Бодрый молодецкий голос окликнул Безобразова:
— Allo, Аполлон, полезайте в машину и молодого человека тоже с собой берите, сегодня Маруси Николаевны именины в ателье Гробуа, и они непременно наказали вас сыскать.
В голосе этом, принадлежащем толстеющему, лысеющему, но необыкновенно молодцеватому морскому офицеру Косте Топоркову, было столько ласкового и вместе с тем наглого русского удальства, столько заразительного буйства какого-то, что, не зная ни что, ни куда и оставив мысль о соблазнительном сарае, пахнущем преступниками, мы, нагибаясь, тотчас полезли в кибиточку и скоро, раскачиваясь в разные стороны, нагруженные бутылками, со страшной скоростью выехали в пустынный impasse de la Photographic. Зажженные фонари ярко осветили низкую каменную стену, несущуюся нам навстречу, но вдруг пронзительный визг огласил воздух, и автомобиль с остановившимися колесами, протащившись по жирной мостовой, ударил в забор, осыпая штукатурку, и остановился подле полуразрушенного строения, похожего на фабрику.
— Ну, вылезайте! — раздался опять тот же нагло-веселый голос, и, поднимаясь по темной разбитой лестнице, мы уже издали слышали громкий, ритмично заглухающий рев граммофона и радостно и неприятно, как-то против воли, оживились. Но это была ложная тревога, ибо сами хозяева ждали Топоркова, чтобы ехать на rue du Dragon, куда за многолюдностью было перенесено торжество.

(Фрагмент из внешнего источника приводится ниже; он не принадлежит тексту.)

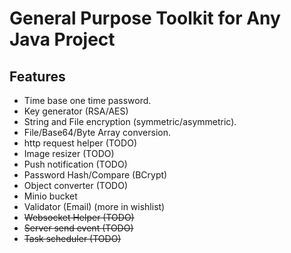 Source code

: General Purpose Toolkit for Any Java Project
===============================================================
> 

## Features
* Time base one time password.
* Key generator (RSA/AES)
* String and File encryption (symmetric/asymmetric).
* File/Base64/Byte Array conversion.
* http request helper (TODO)
* Image resizer (TODO)
* Push notification (TODO)
* Password Hash/Compare (BCrypt)
* Object converter (TODO)
* Minio bucket
* Validator (Email) (more in wishlist)
* <del>Websocket Helper (TODO) </del>
* <del>Server send event (TODO)</del>
* <del>Task scheduler (TODO) </del>
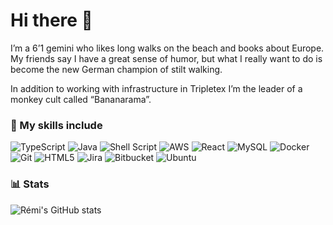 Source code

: # Hi there 👋

I’m a 6’1 gemini who likes long walks on the beach and books about Europe. My friends say I have a great sense of humor, but what I really want to do is become the new German champion of stilt walking.

In addition to working with infrastructure in Tripletex I’m the leader of a monkey cult called “Bananarama”.

### :star2: My skills include
![TypeScript](https://img.shields.io/badge/typescript-%23ED8B00.svg?style=for-the-badge&logo=typescript&logoColor=white) ![Java](https://img.shields.io/badge/java-%23ED8B00.svg?style=for-the-badge&logo=java&logoColor=white) ![Shell Script](https://img.shields.io/badge/shell_script-%23121011.svg?style=for-the-badge&logo=gnu-bash&logoColor=white) ![AWS](https://img.shields.io/badge/AWS-%23FF9900.svg?style=for-the-badge&logo=amazon-aws&logoColor=white) ![React](https://img.shields.io/badge/react-%2320232a.svg?style=for-the-badge&logo=react&logoColor=%2361DAFB) ![MySQL](https://img.shields.io/badge/mysql-%2300f.svg?style=for-the-badge&logo=mysql&logoColor=white) ![Docker](https://img.shields.io/badge/docker-%230db7ed.svg?style=for-the-badge&logo=docker&logoColor=white) ![Git](https://img.shields.io/badge/git-%23F05033.svg?style=for-the-badge&logo=git&logoColor=white) ![HTML5](https://img.shields.io/badge/html5-%23E34F26.svg?style=for-the-badge&logo=html5&logoColor=white) ![Jira](https://img.shields.io/badge/jira-%230A0FFF.svg?style=for-the-badge&logo=jira&logoColor=white) ![Bitbucket](https://img.shields.io/badge/bitbucket-%230047B3.svg?style=for-the-badge&logo=bitbucket&logoColor=white) ![Ubuntu](https://img.shields.io/badge/Ubuntu-E95420?style=for-the-badge&logo=ubuntu&logoColor=white)

### :bar_chart: Stats
![Rémi's GitHub stats](https://github-readme-stats.vercel.app/api?username=Remi-Visma&theme=great-gatsby&show_icons=true)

Опять носило нас и бросало из стороны в сторону в тесной коробке, обитой материей, но на этот раз нас уже было больше, и в беспорядочном смехе сидящих друг на друге людей и в невпопад громких их словах уже предчувствовалась радость какого-то близкого освобождения и надежда на распутство.

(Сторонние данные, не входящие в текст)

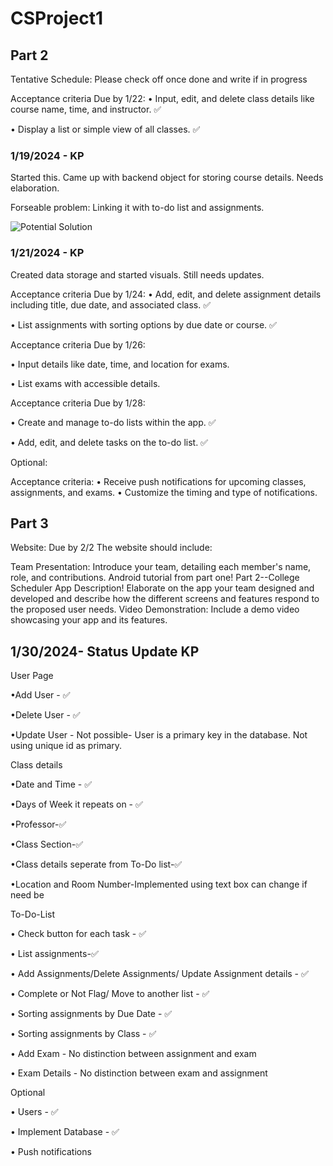 # CSProject1

## Part 2

Tentative Schedule: Please check off once done and write if in progress

Acceptance criteria Due by 1/22:
•	Input, edit, and delete class details like course name, time, and instructor. ✅

•	Display a list or simple view of all classes. ✅

### 1/19/2024 - KP
Started this. Came up with backend object for storing course details. Needs elaboration.

Forseable problem: Linking it with to-do list and assignments.

![Potential Solution](https://github.gatech.edu/kpammi3/CSProject1/blob/4e47b3d0a15f3c64c072aa47eb627f54e4fb5578/%20ScreenshotsForProgress/potentialStorageOption.png)

### 1/21/2024 - KP
Created data storage and started visuals. Still needs updates.



Acceptance criteria Due by 1/24:
•	Add, edit, and delete assignment details including title, due date, and associated class. ✅

•	List assignments with sorting options by due date or course. ✅

Acceptance criteria Due by 1/26:

•	Input details like date, time, and location for exams.

•	List exams with accessible details.

Acceptance criteria Due by 1/28:

•	Create and manage to-do lists within the app. ✅

•	Add, edit, and delete tasks on the to-do list. ✅


Optional:

Acceptance criteria:
•	Receive push notifications for upcoming classes, assignments, and exams.
•	Customize the timing and type of notifications.

## Part 3

Website: Due by 2/2
The website should include:

Team Presentation: Introduce your team, detailing each member's name, role, and contributions.
Android tutorial from part one!
Part 2--College Scheduler App Description! Elaborate on the app your team designed and developed and describe how the different screens and features respond to the proposed user needs.
Video Demonstration: Include a demo video showcasing your app and its features.


## 1/30/2024- Status Update KP

User Page

•Add User - ✅

•Delete User - ✅

•Update User - Not possible- User is a primary key in the database. Not using unique id as primary.


Class details

•Date and Time - ✅

•Days of Week it repeats on - ✅

•Professor-✅

•Class Section-✅

•Class details seperate from To-Do list-✅

•Location and Room Number-Implemented using text box can change if need be


To-Do-List

• Check button for each task - ✅

• List assignments-✅

• Add Assignments/Delete Assignments/ Update Assignment details - ✅

• Complete or Not Flag/ Move to another list - ✅

• Sorting assignments by Due Date - ✅

• Sorting assignments by Class - ✅

• Add Exam - No distinction between assignment and exam

• Exam Details - No distinction between exam and assignment



Optional

• Users - ✅

• Implement Database - ✅

• Push notifications


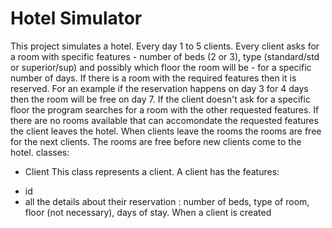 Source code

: # Hotel Simulator
This project simulates a hotel. 
Every day 1 to 5 clients. Every client asks for a room with specific features - number of beds (2 or 3), type (standard/std or superior/sup) and possibly which floor the room will be - for a specific number of days. If there is a room with the required features then it is reserved. For an example if the reservation happens on day 3 for 4 days then the room will be free on day 7. If the client doesn't ask for a specific floor the program searches for a room with the other requested features. If there are no rooms available that can accomondate the requested features the client leaves the hotel.
When clients leave the rooms the rooms are free for the next clients. The rooms are free before new clients come to the hotel.
classes:
- Client
This class represents a client. A client has the features:
* id
* all the details about their reservation : number of beds, type of room, floor (not necessary), days of stay.
When a client is created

Пройдя небольшой двор и несколько коридоров, мы очутились в пустом высоком зале, рассеялись в нем и сразу примолкли, почувствовали себя неуютно. Помещение было очень странно, стены его с правой и левой стороны тонули в сумраке, ибо единственная яркая синяя лампа освещала, вернее, озаряла его, ничуть не рассеивая темноты под высоким стеклянным потолком. Но посередине, как раз под тем местом, где горела лампа, наспех расчищенное от мольбертов пустое пространство было направо и налево отгорожено низкою балюстрадой; все это заканчивалось пустым помостом для натурщиков. За изгородью налево, в скульптурном отделении, из темноты причудливо возникали поломанные гипсы и работы учеников, покрытые на ночь мокрыми тряпками, дальше были клозеты, умывальники, клетушки, где раздевались натурщицы. Под потолком висели картины столь пыльные, что даже при дневном свете ничего нельзя было разобрать. Изредка только луч света падал на желтое лицо в высокой шляпе девяностых годов, ибо академия была очень старая, полная переходов, чердаков и закоулков, поломанных декоративных предметов и бесчисленных забытых недописанных холстов. Все вместе напоминало кулисы заброшенного театра или типичный дом привидений, которых солнечный или электрический луч, сквозь слой пыли повсюду, вызывал со стен и из углов. В отличие от света, звук хорошо передавался здесь, и рев могущественного граммофона, привезенного нами и неведомо у кого одолженного, с грохотом разносился под сводами.
Эстрада, заменявшая стол, была уставлена длинными рядами бутылок и бутербродов, а посередине на тщательно выметенном пространстве хозяин помещения, широкоскулый литовец, боксер, натурщик и сторож, бережно своею огромною ладонью веером рассыпал тальк из жестяной коробки классическим жестом сеятеля; скромный и застенчивый, в своей спортивной карьере он был остановлен недостатком злобы, ибо его крестьянскому добродушию претила постоянная необходимость бить по слабому, окровавленному месту противника, например «lui fermer les yeux». Далеко отставив зад, чтобы не наделать несчастий своими огромными ступнями, он бережно танцевал с каждой новоприбывшей.